Public university located in al-Seeb, Oman

Sultan Qaboos University (SQU) (جامعة السلطان قابوس) is a public university located in al-Seeb, Oman. Established in 1986, it is one of the two public universities in the country and is named after Qaboos bin Said al-Said, the Sultan of Oman from 1970 until 2020.

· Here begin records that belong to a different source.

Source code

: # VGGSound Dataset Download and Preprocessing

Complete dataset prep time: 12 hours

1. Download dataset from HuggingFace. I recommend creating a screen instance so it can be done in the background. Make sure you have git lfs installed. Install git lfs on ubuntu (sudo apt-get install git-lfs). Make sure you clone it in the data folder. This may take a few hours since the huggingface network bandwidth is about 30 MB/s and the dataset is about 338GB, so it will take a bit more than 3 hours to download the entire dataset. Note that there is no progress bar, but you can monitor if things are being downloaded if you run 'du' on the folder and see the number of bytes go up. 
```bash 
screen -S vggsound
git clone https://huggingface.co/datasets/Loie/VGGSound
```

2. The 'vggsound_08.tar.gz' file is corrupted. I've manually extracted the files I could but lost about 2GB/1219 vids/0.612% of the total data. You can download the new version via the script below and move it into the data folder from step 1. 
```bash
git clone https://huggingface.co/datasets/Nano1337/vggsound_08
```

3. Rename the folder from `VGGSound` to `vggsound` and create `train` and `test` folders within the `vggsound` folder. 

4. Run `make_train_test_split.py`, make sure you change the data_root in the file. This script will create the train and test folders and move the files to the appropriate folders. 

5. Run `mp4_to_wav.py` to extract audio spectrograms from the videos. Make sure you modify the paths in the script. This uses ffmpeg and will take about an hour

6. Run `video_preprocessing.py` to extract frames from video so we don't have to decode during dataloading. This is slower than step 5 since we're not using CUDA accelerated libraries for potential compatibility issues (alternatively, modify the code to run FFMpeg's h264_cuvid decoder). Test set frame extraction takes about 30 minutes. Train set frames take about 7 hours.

Most students entering the university are selected based on their performance in high school final examinations. Student enrollment has grown from 500 in 1986 to more than 10,000 in 2005. More than half of the students live off campus due to space constraints. It currently has around 15,357 students of which 7,942 are female students and 7,415 are male students.

== Colleges ==
The university contains 9 colleges which are:

- Agricultural and Marine Sciences
- Art and Social Sciences
- Economics and Political Science
- Education
- Engineering
- Law
- Nursing
- Medicine and Health Science
- Science

==Notable faculty==

- Dawn Chatty, anthropologist, associate professor from 1988 to 1994
- Jokha al-Harthi, writer
- Abdul Jerri, mathematician
- Jackie Spinner, journalist, worked for The Washington Post from 1995 to 2009
- Stanisław Świerczkowski, mathematician, 1986 to 1997

==Notable alumni==

- Abdullah Nasser bin Khalifa al-Harrasi, is an Omani Minister of Information.
- Ahmed Al-Harrasi, is an Omani scientist and a professor of organic chemistry.
- Azza Al Ismaili, is an Omani politician and entrepreneur.
- Aisha bint Khalfan bin Jameel, is regarded as the first woman minister of Oman.
- Badriyya al-Shihhi, PhD in Chemistry, novelist
- Rumaitha Al Busaidi, is an Omani climate change activist.
- Lujaina Mohsin Darwish, is an Omani politician.

==Ranking==

Sultan Qaboos University (SQU) is ranked number 1 in Oman. SQU is ranked at number 362 in the world's top universities ranking by the London-based Quacquarelli Symonds (QS).

The university is also ranked number 10 in the QS Arab Region 2019 ranking, and also placed in the 151-200 bracket in the QS Subject Matter Ranking.